Enterprise Data is data that institutions produce and process. The conscious/intentional or unconscious removal of these data from the institution by different methods is called “Data Leakage.” NSA leak, Sony leak, HSBC leak, etc., can be given examples.
Enterprise Data is divided into two parts. “Structured Data” and “Unstructured Data.” Data stored in databases and tables of predetermined types is called Structured Data, and other data is called Unstructured Data.
Access to “Structured Data” is mainly done through an enterprise interface (entering, modifying, and reading records from the database using any enterprise application interface). “Unstructured Data” is data created by users, such as word documents, excel spreadsheets, text documents, pdf documents, and emails.
Contrary to popular belief, most institutional data (around 70%) is “Unstructured Data” growing exponentially. And again, contrary to popular belief, the majority of this “Unstructured Data” contains confidential and valuable information. Top management and business units draw continuous reports from corporate applications. These are often very crowded and difficult to understand/meaningful words. Some users transfer these reports to an excel table to make sense of them, and they produce more meaningful reports by performing the necessary operations there (pivot tables, graphs, etc.). Or they add the screenshots of these reports to the report files (PowerPoint, Word, or Pdf) they created.
“Unstructured Data” is not fixed. Due to the nature of the work, it is always in motion. It is sent to someone by mail, copied to a storage area on the cloud, taken out of the company on mobile devices, memory sticks, and notebooks. As a result, data, which is relatively safe incorporate storage areas, is open to all kinds of attacks in mobile and cloud environments.
Every institution takes a series of measures to prevent their private information from leaking out and thinks these measures will be enough to protect itself. While taking these measures, it determines the number of preliminary assumptions. One of the most critical assumptions is that the attack will come from outside, and corporate data will be stolen if this attack is successful. It makes a severe firewall investment to eliminate this possibility. Another assumption is that all critical data is stored in databases. They also take serious measures to eliminate this possibility.
The real big problem starts at this point. Because most data leaks are from inside, by malicious software or malicious/unconscious users, of course, firewall and database security are very important.
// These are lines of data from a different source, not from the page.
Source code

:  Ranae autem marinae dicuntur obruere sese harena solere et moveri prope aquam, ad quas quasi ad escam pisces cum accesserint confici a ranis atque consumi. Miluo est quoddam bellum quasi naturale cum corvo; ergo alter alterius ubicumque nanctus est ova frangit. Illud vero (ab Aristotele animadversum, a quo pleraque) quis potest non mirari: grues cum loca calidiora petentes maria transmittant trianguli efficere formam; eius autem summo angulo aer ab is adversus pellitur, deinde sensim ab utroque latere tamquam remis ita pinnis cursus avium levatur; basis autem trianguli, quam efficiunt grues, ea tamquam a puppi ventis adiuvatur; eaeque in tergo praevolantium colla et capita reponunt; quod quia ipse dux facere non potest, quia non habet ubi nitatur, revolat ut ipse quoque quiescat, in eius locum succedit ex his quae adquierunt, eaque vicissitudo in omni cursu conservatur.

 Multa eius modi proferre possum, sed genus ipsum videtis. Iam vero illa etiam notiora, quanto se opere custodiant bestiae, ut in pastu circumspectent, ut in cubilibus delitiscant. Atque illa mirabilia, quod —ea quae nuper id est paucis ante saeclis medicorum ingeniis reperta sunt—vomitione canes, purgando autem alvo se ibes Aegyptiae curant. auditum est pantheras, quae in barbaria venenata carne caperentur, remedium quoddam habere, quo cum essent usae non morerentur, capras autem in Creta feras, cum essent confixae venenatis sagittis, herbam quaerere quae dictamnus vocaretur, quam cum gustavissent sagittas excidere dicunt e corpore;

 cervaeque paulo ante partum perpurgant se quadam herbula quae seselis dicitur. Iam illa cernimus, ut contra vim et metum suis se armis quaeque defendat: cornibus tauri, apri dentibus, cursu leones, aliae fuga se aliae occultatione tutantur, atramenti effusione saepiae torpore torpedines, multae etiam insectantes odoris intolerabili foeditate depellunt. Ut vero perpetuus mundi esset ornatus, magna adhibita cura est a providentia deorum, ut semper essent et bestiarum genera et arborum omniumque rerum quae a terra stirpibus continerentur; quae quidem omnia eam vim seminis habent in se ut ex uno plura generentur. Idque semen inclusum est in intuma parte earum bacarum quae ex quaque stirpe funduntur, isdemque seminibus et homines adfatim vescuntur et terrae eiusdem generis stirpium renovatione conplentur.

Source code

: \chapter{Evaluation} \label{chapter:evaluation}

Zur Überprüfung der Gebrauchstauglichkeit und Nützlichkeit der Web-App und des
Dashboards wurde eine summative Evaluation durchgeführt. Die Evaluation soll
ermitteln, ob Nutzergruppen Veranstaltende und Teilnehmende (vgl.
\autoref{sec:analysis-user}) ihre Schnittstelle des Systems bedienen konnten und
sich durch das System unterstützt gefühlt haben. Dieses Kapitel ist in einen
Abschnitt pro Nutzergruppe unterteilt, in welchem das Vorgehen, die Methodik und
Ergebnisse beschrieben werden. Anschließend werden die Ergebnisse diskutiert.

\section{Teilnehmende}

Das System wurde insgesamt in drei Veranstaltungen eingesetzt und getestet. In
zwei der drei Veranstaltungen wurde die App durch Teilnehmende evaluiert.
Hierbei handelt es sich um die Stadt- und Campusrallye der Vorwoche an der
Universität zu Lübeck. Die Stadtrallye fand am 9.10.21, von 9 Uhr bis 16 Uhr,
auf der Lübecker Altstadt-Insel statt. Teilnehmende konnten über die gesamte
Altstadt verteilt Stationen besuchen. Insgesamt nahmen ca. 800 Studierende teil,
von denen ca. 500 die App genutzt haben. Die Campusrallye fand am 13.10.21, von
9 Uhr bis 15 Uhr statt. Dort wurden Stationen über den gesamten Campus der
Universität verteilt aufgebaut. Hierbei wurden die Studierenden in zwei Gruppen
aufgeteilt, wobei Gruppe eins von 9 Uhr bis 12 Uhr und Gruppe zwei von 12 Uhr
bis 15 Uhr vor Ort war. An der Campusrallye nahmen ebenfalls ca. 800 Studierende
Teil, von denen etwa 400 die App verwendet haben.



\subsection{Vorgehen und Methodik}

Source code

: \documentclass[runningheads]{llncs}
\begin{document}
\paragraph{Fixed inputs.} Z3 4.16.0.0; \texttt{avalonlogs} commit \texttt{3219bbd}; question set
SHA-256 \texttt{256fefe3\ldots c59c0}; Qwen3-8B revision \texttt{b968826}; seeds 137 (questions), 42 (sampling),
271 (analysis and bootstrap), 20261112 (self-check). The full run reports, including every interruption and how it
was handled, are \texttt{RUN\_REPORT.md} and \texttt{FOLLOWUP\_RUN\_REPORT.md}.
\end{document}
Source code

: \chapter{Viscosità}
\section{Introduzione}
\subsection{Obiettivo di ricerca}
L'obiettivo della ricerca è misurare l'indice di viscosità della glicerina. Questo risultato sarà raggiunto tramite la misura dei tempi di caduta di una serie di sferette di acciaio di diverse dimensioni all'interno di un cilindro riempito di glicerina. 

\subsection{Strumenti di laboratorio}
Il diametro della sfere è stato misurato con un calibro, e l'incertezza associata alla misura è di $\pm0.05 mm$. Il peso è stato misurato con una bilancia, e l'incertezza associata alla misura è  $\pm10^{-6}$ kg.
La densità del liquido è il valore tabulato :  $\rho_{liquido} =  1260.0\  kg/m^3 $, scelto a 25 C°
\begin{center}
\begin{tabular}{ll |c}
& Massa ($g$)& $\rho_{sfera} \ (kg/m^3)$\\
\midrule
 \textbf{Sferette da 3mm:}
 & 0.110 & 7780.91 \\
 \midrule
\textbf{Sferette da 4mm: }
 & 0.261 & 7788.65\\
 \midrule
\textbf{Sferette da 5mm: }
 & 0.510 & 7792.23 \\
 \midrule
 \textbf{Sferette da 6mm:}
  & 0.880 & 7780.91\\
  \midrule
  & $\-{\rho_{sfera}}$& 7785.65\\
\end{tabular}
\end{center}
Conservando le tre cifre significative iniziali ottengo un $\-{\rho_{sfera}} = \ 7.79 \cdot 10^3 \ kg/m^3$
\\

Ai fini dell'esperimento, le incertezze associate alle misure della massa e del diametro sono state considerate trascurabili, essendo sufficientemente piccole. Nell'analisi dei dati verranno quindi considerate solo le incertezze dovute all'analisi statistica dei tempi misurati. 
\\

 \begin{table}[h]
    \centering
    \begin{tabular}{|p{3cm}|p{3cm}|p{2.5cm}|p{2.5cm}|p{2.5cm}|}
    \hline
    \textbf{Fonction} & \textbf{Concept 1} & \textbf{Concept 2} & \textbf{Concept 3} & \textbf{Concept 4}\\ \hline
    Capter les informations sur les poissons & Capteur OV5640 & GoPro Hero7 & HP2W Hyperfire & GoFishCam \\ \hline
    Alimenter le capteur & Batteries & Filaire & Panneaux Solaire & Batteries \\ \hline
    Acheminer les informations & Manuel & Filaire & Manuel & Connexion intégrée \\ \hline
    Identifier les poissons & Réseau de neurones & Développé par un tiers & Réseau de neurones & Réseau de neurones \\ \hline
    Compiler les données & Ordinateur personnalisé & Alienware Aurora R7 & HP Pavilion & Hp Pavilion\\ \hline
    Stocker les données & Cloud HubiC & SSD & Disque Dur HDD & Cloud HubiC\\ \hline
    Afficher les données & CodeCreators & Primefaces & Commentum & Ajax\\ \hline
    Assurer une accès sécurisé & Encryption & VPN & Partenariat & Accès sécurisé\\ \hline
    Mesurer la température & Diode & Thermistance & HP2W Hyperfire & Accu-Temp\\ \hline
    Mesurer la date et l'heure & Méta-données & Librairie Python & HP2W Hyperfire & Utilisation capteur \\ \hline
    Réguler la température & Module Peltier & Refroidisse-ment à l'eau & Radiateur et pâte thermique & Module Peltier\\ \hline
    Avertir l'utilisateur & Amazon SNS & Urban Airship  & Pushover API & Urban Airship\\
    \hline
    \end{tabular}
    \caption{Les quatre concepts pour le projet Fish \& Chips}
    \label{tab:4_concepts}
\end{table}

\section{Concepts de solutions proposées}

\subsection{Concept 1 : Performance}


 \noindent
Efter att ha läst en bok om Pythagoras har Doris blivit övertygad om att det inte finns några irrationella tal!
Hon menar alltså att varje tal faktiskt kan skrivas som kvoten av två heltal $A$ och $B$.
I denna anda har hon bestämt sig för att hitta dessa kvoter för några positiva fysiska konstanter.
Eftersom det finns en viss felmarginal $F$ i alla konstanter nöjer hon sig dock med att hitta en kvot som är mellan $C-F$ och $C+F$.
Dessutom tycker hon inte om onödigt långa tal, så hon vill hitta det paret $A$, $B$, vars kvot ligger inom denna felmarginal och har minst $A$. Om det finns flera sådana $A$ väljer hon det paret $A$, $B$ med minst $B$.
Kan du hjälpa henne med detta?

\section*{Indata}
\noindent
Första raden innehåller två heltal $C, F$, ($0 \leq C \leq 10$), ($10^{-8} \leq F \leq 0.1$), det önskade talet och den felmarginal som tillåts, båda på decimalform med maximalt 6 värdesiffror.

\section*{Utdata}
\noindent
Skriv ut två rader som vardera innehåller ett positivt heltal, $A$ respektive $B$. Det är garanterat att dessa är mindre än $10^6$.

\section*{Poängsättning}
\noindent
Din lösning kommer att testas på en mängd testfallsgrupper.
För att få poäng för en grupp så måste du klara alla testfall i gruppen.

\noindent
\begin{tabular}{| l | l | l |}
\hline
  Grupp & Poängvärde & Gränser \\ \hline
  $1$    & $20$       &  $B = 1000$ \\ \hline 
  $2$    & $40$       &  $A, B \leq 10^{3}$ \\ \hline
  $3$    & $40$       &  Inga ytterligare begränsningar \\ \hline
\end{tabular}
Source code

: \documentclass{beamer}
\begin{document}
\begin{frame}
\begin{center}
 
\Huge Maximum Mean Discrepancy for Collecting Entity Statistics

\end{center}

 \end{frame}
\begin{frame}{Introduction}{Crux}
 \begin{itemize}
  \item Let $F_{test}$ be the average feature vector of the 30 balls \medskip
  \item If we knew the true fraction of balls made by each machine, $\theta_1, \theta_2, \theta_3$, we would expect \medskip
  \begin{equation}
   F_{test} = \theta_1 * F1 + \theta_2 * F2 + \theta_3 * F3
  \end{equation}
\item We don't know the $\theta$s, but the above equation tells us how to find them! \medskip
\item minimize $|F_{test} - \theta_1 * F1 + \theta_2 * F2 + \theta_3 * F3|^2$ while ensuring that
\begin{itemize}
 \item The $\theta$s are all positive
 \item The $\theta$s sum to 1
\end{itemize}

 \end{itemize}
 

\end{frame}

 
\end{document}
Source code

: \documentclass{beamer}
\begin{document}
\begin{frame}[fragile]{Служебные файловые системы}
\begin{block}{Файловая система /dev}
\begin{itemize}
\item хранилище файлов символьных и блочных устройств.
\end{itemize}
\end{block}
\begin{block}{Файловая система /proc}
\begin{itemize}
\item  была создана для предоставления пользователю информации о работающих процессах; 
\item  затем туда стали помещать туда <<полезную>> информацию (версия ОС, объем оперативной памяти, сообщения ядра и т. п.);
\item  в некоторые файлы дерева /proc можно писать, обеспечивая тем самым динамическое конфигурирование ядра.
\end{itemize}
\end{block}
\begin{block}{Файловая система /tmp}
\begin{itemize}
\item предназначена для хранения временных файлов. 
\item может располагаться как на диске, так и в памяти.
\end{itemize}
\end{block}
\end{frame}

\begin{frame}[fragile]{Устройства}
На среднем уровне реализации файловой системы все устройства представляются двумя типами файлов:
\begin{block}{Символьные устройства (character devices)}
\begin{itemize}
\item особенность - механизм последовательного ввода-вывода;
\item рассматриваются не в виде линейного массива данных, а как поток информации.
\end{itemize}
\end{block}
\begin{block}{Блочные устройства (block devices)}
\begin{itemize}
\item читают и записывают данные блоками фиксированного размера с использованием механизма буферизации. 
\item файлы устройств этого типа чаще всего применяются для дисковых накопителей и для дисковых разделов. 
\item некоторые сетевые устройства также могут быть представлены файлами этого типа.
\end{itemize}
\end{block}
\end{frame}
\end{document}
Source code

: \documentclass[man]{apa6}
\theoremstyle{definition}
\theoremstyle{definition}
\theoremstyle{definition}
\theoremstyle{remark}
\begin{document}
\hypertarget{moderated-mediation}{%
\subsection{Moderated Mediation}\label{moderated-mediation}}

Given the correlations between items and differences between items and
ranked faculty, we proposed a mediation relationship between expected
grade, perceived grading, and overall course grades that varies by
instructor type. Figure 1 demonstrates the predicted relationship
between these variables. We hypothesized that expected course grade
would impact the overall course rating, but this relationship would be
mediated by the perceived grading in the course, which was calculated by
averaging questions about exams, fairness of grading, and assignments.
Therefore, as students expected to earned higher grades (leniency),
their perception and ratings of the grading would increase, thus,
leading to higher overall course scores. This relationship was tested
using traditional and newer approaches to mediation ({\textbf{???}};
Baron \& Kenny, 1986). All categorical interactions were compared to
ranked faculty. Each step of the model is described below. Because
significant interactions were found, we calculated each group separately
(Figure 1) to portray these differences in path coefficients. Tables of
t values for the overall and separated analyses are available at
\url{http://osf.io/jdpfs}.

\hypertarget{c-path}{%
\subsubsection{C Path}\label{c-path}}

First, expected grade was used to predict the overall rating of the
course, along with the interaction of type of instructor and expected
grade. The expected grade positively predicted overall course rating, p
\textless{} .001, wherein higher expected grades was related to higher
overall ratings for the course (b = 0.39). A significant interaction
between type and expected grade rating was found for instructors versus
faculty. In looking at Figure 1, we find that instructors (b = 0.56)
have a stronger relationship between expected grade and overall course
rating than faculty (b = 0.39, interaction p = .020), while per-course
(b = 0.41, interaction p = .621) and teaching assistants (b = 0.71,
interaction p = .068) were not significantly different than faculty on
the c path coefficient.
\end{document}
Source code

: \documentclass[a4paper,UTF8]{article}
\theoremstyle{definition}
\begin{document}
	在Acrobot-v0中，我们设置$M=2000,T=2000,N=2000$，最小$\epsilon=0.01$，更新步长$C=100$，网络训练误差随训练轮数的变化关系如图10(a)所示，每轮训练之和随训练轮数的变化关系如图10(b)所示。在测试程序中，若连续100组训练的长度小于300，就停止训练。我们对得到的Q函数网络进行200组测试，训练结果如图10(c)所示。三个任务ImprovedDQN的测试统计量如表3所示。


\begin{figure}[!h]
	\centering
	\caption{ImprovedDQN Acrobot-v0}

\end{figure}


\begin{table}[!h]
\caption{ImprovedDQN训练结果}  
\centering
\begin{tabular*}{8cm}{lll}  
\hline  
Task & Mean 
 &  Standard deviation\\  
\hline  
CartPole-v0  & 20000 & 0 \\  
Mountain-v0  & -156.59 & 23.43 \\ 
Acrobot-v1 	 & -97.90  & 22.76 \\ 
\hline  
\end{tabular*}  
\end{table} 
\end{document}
They cannot be neglected, but they are not enough. In addition, other measures must be taken.
- The first of these is “Data Classification.”
Not all data is at the same level of privacy. Some data, such as marketing materials, can be easily shared with someone outside the organization. Some data should be shared only with the institution’s employees, and some data should be shared only with specific groups or individuals. The prerequisite for this is the correct classification of the data. We can classify data in two ways;
The first is to automatically scan all storage areas with a system defined by specific policies and find and automatically classify files that comply with these policies. The error tolerance of this method is high, and a competent person must review these results and check their accuracy.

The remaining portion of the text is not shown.